The standards that normally apply to admitting new immigrants will be waived (with the exception of the oath of loyalty) on humanitarian and compassionate grounds. Many refugees are unskilled and need extensive training in order to cope and adapt to our culture and find their place in Canada’s economy.

To ensure that help for refugees is channeled properly and their needs are best met, CHP will involve faith-based groups in a sponsorship and training program.

In order to protect the process for legitimate refugees seeking refuge in Canada, we would track, stop, arrest, and if needed, deport individuals engaged in human smuggling.

The CHP will move toward processing refugee claims in the country of origin through its Canadian embassy, where the basis of a refugee’s claims can be properly verified.

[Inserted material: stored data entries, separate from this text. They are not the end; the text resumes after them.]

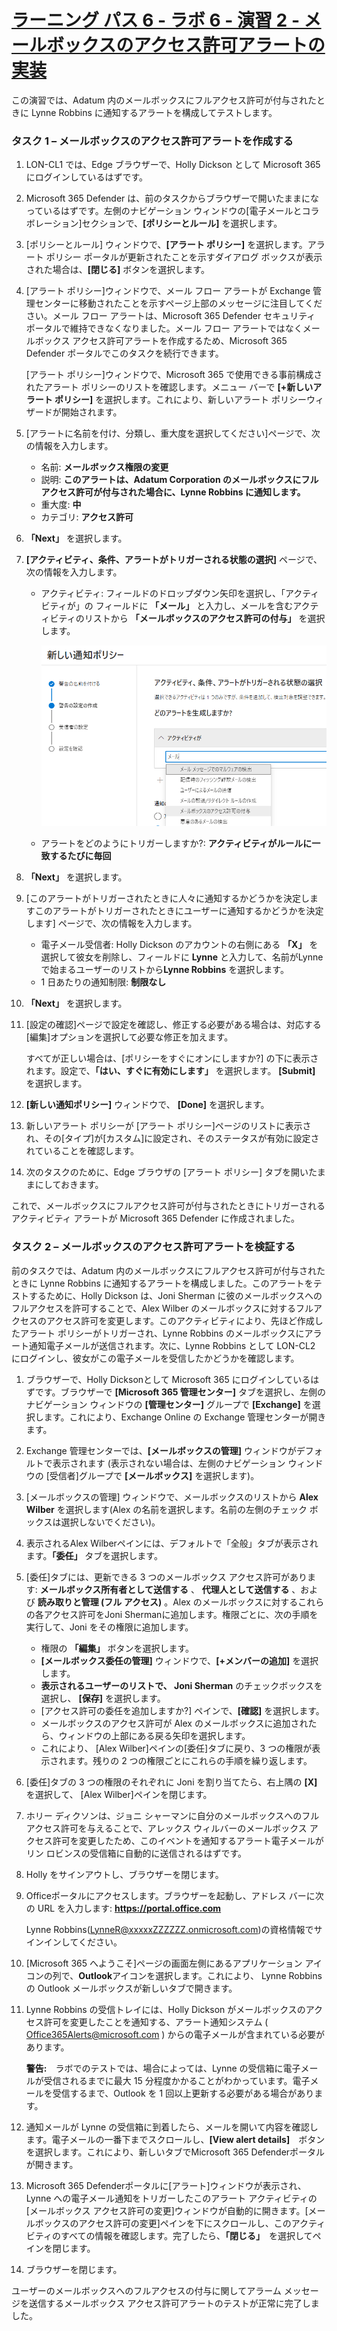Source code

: # [ラーニング パス 6 - ラボ 6 - 演習 2 - メールボックスのアクセス許可アラートの実装](https://github.com/ctct-edu/ms-102-lab/blob/main/Instructions/Labs/LAB_AK_06_Lab6_Ex2_Mailbox_Permission_Alert.md#learning-path-6---lab-6---exercise-2---implement-mailbox-permission-alert)

この演習では、Adatum 内のメールボックスにフルアクセス許可が付与されたときに Lynne Robbins に通知するアラートを構成してテストします。

### タスク 1 – メールボックスのアクセス許可アラートを作成する

1. LON-CL1 では、Edge ブラウザーで、Holly Dickson として Microsoft 365 にログインしているはずです。

2. Microsoft 365 Defender は、前のタスクからブラウザーで開いたままになっているはずです。左側のナビゲーション ウィンドウの[電子メールとコラボレーション]セクションで、**[ポリシーとルール]** を選択します。

3. [ポリシーとルール] ウィンドウで、**[アラート ポリシー]** を選択します。アラート ポリシー ポータルが更新されたことを示すダイアログ ボックスが表示された場合は、**[閉じる]** ボタンを選択します。

4. [アラート ポリシー]ウィンドウで、メール フロー アラートが Exchange 管理センターに移動されたことを示すページ上部のメッセージに注目してください。メール フロー アラートは、Microsoft 365 Defender セキュリティ ポータルで維持できなくなりました。メール フロー アラートではなくメールボックス アクセス許可アラートを作成するため、Microsoft 365 Defender ポータルでこのタスクを続行できます。

   [アラート ポリシー]ウィンドウで、Microsoft 365 で使用できる事前構成されたアラート ポリシーのリストを確認します。メニュー バーで **[+新しいアラート ポリシー]** を選択します。これにより、新しいアラート ポリシーウィザードが開始されます。

5. [アラートに名前を付け、分類し、重大度を選択してください]ページで、次の情報を入力します。

   - 名前: **メールボックス権限の変更**
   - 説明: **このアラートは、Adatum Corporation のメールボックスにフルアクセス許可が付与された場合に、Lynne Robbins に通知します。**
   - 重大度: **中**
   - カテゴリ: **アクセス許可**

6. **「Next」** を選択します。

7. **[アクティビティ、条件、アラートがトリガーされる状態の選択]** ページで、次の情報を入力します。

   - アクティビティ: フィールドのドロップダウン矢印を選択し、「アクティビティが」の フィールドに **「メール」** と入力し、メールを含むアクティビティのリストから **「メールボックスのアクセス許可の付与」** を選択します。

     ![](./media/lab6-2-1.png)

   - アラートをどのようにトリガーしますか?:  **アクティビティがルールに一致するたびに毎回**

8. **「Next」** を選択します。

9. [このアラートがトリガーされたときに人々に通知するかどうかを決定しますこのアラートがトリガーされたときにユーザーに通知するかどうかを決定します] ページで、次の情報を入力します。

   - 電子メール受信者: Holly Dickson のアカウントの右側にある **「X」** を選択して彼女を削除し、フィールドに **Lynne** と入力して、名前がLynneで始まるユーザーのリストから**Lynne Robbins** を選択します。
   - 1 日あたりの通知制限:  **制限なし** 

10. **「Next」** を選択します。

11. [設定の確認]ページで設定を確認し、修正する必要がある場合は、対応する[編集]オプションを選択して必要な修正を加えます。

    すべてが正しい場合は、[ポリシーをすぐにオンにしますか?] の下に表示されます。設定で、**「はい、すぐに有効にします」** を選択します。 **[Submit]** を選択します。

12. **[**新しい通知ポリシー**]** ウィンドウで、 **[Done]** を選択します。

13. 新しいアラート ポリシーが [アラート ポリシー]ページのリストに表示され、その[タイプ]が[カスタム]に設定され、そのステータスが有効に設定されていることを確認します。

14. 次のタスクのために、Edge ブラウザの [アラート ポリシー] タブを開いたままにしておきます。

これで、メールボックスにフルアクセス許可が付与されたときにトリガーされるアクティビティ アラートが Microsoft 365 Defender に作成されました。

### タスク 2 – メールボックスのアクセス許可アラートを検証する

前のタスクでは、Adatum 内のメールボックスにフルアクセス許可が付与されたときに Lynne Robbins に通知するアラートを構成しました。このアラートをテストするために、Holly Dickson は、Joni Sherman に彼のメールボックスへのフルアクセスを許可することで、Alex Wilber のメールボックスに対するフルアクセスのアクセス許可を変更します。このアクティビティにより、先ほど作成したアラート ポリシーがトリガーされ、Lynne Robbins のメールボックスにアラート通知電子メールが送信されます。次に、Lynne Robbins として LON-CL2 にログインし、彼女がこの電子メールを受信したかどうかを確認します。

1. ブラウザーで、Holly Dicksonとして Microsoft 365 にログインしているはずです。ブラウザーで **[Microsoft 365 管理センター]** タブを選択し、左側のナビゲーション ウィンドウの **[管理センター]** グループで **[Exchange]** を選択します。これにより、Exchange Online の Exchange 管理センターが開きます。

2. Exchange 管理センターでは、**[メールボックスの管理]** ウィンドウがデフォルトで表示されます (表示されない場合は、左側のナビゲーション ウィンドウの [受信者]グループで **[メールボックス]** を選択します)。

3. [メールボックスの管理] ウィンドウで、メールボックスのリストから **Alex Wilber** を選択します(Alex の名前を選択します。名前の左側のチェック ボックスは選択しないでください)。

4. 表示されるAlex Wilberペインには、デフォルトで「全般」タブが表示されます。**「委任」** タブを選択します。

5. [委任]タブには、更新できる 3 つのメールボックス アクセス許可があります: **メールボックス所有者として送信する** 、 **代理人として送信する** 、および **読み取りと管理 (フル アクセス)** 。Alex のメールボックスに対するこれらの各アクセス許可をJoni Shermanに追加します。権限ごとに、次の手順を実行して、Joni をその権限に追加します。

   - 権限の **「編集」** ボタンを選択します。
   - **[メールボックス委任の管理]** ウィンドウで、**[+メンバーの追加]** を選択します。
   - **表示されるユーザーのリストで、 Joni Sherman** のチェックボックスを選択し、 **[保存]** を選択します。
   - [アクセス許可の委任を追加しますか?] ペインで、**[確認]** を選択します。
   - メールボックスのアクセス許可が Alex のメールボックスに追加されたら、ウィンドウの上部にある戻る矢印を選択します。
   - これにより、 [Alex Wilber]ペインの[委任]タブに戻り、3 つの権限が表示されます。残りの 2 つの権限ごとにこれらの手順を繰り返します。

6. [委任]タブの 3 つの権限のそれぞれに Joni を割り当てたら、右上隅の **[X]** を選択して、 [Alex Wilber]ペインを閉じます。

7. ホリー ディクソンは、ジョニ シャーマンに自分のメールボックスへのフル アクセス許可を与えることで、アレックス ウィルバーのメールボックス アクセス許可を変更したため、このイベントを通知するアラート電子メールがリン ロビンスの受信箱に自動的に送信されるはずです。

8. Holly をサインアウトし、ブラウザーを閉じます。

9. Officeポータルにアクセスします。ブラウザーを起動し、アドレス バーに次の URL を入力します: **https://portal.office.com**  

   Lynne Robbins(LynneR@xxxxxZZZZZZ.onmicrosoft.com)の資格情報でサインインしてください。

10. [Microsoft 365 へようこそ]ページの画面左側にあるアプリケーション アイコンの列で、**Outlook**アイコンを選択します。これにより、 Lynne Robbins の Outlook メールボックスが新しいタブで開きます。

11. Lynne Robbins の受信トレイには、Holly Dickson がメールボックスのアクセス許可を変更したことを通知する、アラート通知システム ( Office365Alerts@microsoft.com ) からの電子メールが含まれている必要があります。

    **警告:**　ラボでのテストでは、場合によっては、Lynne の受信箱に電子メールが受信されるまでに最大 15 分程度かかることがわかっています。電子メールを受信するまで、Outlook を 1 回以上更新する必要がある場合があります。

12. 通知メールが Lynne の受信箱に到着したら、メールを開いて内容を確認します。電子メールの一番下までスクロールし、**[View alert details]**　ボタンを選択します。これにより、新しいタブでMicrosoft 365 Defenderポータルが開きます。

13. Microsoft 365 Defenderポータルに[アラート]ウィンドウが表示され、Lynne への電子メール通知をトリガーしたこのアラート アクティビティの [メールボックス アクセス許可の変更]ウィンドウが自動的に開きます。[メールボックスのアクセス許可の変更]ペインを下にスクロールし、このアクティビティのすべての情報を確認します。完了したら、**「閉じる」**　を選択してペインを閉じます。

14. ブラウザーを閉じます。

ユーザーのメールボックスへのフルアクセスの付与に関してアラーム メッセージを送信するメールボックス アクセス許可アラートのテストが正常に完了しました。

The CHP will limit refugee’s rights to that of a prompt, fair hearing focused on qualifying genuine need cases.

The CHP will require that all refugee claimants convicted of refugee fraud be disqualified from entering Canada for life.

The CHP will require refugees to show their good-faith and loyalty to Canada by providing valuable contribution to infrastructure projects, the public service, or the military for five years upon being landed in Canada, upon completion of which the refugee would be qualified to apply for Canadian citizenship.

The CHP will require that refugees with questionable claims have a sponsor, whether it be a church group, a family member, or an individual philanthropist.  That sponsor would guarantee that the refugee abides by the law and does not become a burden on Canada’s social welfare system.